A systematic literature review on sustainability issues along the value chain in insurance companies and pension funds

Can the insurance sector truly embed sustainability across its value chain?

Laura Iveth Aburto Barrera and Joël Wagner study how insurance companies address sustainability in their paper "A systematic literature review on sustainability issues along the value chain in insurance companies and pension funds".

They screen 1,731 publications from the Web of Science database up to 2022, retain 51 academic studies, add 23 practitioner reports, and classify everything along a nine-category insurance value chain framework.

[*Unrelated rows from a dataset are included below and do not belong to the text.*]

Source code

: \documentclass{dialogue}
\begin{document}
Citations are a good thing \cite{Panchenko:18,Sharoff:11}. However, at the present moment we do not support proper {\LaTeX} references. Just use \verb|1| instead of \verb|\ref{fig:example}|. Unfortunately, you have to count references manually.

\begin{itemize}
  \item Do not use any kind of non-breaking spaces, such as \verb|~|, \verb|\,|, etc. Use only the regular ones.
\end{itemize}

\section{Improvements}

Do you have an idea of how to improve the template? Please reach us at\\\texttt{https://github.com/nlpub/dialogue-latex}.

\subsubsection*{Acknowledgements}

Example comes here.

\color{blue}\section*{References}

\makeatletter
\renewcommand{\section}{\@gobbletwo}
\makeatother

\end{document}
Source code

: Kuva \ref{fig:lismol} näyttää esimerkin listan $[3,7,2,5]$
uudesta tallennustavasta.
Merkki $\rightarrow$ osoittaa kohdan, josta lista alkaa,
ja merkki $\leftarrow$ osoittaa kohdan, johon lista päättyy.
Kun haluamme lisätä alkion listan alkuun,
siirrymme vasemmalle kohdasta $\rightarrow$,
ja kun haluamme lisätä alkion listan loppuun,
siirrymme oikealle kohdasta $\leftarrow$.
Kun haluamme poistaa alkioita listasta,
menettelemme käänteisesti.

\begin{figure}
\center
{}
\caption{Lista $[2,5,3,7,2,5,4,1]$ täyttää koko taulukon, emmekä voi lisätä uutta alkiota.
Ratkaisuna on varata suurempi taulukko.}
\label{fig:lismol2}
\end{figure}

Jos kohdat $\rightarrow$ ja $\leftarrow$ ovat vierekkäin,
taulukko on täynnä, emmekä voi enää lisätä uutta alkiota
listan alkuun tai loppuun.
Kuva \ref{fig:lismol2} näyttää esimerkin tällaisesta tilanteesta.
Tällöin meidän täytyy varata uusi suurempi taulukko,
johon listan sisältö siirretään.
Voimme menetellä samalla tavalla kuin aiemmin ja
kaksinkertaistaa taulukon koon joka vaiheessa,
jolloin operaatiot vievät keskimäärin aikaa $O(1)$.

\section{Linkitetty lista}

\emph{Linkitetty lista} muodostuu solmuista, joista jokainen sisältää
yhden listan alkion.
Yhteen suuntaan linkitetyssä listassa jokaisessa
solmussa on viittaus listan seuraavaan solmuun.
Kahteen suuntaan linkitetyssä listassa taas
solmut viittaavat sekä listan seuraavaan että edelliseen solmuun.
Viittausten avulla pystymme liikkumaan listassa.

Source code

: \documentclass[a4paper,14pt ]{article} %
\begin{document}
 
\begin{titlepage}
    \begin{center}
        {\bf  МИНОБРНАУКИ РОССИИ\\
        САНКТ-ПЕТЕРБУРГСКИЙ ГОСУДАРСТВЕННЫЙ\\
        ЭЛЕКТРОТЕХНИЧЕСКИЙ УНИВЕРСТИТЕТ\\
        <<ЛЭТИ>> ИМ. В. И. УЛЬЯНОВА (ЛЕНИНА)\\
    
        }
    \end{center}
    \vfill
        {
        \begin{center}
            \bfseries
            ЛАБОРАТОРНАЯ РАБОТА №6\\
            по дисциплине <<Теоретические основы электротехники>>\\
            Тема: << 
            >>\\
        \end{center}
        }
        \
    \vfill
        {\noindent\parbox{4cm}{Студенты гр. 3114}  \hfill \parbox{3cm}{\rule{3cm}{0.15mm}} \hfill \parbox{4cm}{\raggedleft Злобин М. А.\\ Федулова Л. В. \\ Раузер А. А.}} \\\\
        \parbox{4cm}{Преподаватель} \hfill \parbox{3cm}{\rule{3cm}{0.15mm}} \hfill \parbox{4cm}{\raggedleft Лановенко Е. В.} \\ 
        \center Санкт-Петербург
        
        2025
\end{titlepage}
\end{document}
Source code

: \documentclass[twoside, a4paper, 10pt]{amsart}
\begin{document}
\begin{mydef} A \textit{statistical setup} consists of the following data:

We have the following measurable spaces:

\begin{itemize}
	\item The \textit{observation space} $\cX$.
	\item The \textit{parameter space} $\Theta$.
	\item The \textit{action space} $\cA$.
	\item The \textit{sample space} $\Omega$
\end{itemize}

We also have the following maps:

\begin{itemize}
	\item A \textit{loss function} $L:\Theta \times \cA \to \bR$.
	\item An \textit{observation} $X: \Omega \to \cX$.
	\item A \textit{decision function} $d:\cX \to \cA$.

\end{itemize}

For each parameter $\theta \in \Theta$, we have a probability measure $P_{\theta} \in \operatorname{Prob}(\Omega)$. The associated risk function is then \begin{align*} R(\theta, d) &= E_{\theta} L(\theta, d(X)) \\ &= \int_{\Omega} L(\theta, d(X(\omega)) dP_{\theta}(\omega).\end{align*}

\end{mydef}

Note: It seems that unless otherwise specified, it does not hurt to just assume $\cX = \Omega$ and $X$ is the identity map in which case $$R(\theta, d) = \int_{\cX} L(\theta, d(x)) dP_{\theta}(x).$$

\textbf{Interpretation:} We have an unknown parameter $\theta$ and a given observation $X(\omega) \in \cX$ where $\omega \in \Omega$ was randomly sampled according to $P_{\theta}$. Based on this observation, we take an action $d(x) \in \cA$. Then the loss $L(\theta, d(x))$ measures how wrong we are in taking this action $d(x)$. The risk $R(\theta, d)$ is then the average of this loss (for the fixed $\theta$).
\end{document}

Their main conclusions include:

  • Risk management and underwriting dominates academic attention with 27 publications, followed by investment management with 22, regulation with 20, sales with 3, and claims management with 2.
  • Claims management, reporting, and client relationships receive substantial attention in the 23 practitioner studies from regulators, actuarial associations, and insurers.
  • Climate change is the second most frequent research topic with 19 occurrences, and social and governance factors are never studied alone in academic work.
  • The economic cost of weather damage could exceed $1 trillion in a single year by 2040, yet only a quarter of European climate-related losses were insured over the past 40 years.
  • Most publications on social and governance factors appeared between 2017 and 2022, mirroring rising regulatory and societal pressure on the sector.
  • Recurring obstacles include the absence of standardised quantitative indicators, unreliable hazard and exposure data, fragmented regulation, and the lack of concrete sustainability roadmaps.

This study suggests practices fall short of the ambition of the Principles for Sustainable Insurance because attention clusters only where climate risk is most visible.

Efforts concentrated in underwriting and investment leave claims handling, sales, and supplier relationships exposed and prevent insurers from adopting a systemic approach to sustainability.

It should be noted that developments since 2022 are not captured, so broader databases and updated screening would show whether claims management and sales remain as neglected as found here.